La razón para el celibato opcional no es para que haya más sacerdotes, ni para que no haya abusos como la pederastia u otros, sino por respeto al Evangelio de la libertad, al Espíritu que concede diversos carismas “como él quiere” (1Cor 12,11), a la necesidad de tener dirigentes comunitarios y de celebrar la eucaristía, a los derechos humanos… La cerrazón de la autoridad eclesial proviene del egoísmo del poder, de la comodidad, de la economía…

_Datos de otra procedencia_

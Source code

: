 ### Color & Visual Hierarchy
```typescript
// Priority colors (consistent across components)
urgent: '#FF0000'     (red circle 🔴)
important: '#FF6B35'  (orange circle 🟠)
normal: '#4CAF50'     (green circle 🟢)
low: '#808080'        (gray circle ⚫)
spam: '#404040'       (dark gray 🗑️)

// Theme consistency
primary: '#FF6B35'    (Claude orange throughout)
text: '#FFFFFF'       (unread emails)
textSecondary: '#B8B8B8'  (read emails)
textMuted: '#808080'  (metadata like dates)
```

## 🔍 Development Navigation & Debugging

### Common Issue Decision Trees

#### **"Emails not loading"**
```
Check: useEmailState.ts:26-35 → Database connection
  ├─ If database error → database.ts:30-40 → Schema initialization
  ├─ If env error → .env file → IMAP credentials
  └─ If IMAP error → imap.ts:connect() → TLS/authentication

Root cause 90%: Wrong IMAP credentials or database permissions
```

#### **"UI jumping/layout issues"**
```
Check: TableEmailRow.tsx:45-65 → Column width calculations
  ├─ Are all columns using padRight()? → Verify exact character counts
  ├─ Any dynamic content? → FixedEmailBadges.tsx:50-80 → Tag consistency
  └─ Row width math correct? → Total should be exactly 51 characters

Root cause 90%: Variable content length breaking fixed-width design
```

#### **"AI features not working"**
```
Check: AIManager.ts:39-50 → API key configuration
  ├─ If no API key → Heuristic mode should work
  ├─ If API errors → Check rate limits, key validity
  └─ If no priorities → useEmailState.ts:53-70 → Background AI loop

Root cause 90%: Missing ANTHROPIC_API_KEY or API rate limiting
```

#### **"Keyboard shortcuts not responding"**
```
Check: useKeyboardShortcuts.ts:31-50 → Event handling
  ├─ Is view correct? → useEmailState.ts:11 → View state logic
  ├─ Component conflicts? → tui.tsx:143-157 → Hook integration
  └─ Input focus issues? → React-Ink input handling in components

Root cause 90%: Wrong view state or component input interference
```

Tener un ejército de célibes, empoderados y vanidosos, recuerda, como alguno ha sugerido, a los “jenízaros del antiguo sultán de Turquía” (JM Díez-Alegría: Rebajas teológicas de otoño. Ed. Desclèe de Brouwer. Bilbao 1980. P. 144). Los jenízaros, guardia personal del sultán (s. XIV), tenían mucho poder en las fronteras otomanas. Maquiavelo en El Príncipe: “El sultán está todo entero en poder de los soldados” y para conservar el trono “es menester que este soberano, que no hace caso ninguno del pueblo, mantenga a sus guardias en la inclinación de su persona”. Vestían de forma pintoresca para distinguirse del resto de tropas otomanas. En señal de fidelidad, sus vestidos tenían los colores del sultán. Se oponían con ferocidad a todo cambio que supusiera pérdida de sus privilegios y poder. Aunque no se exigía formalmente, se les pedían que fueran célibes y se convirtieran al Islán. Ambas cosas solían cumplirse, ya que desde niños eran como la familia del sultán, a quien obedecían ciegamente.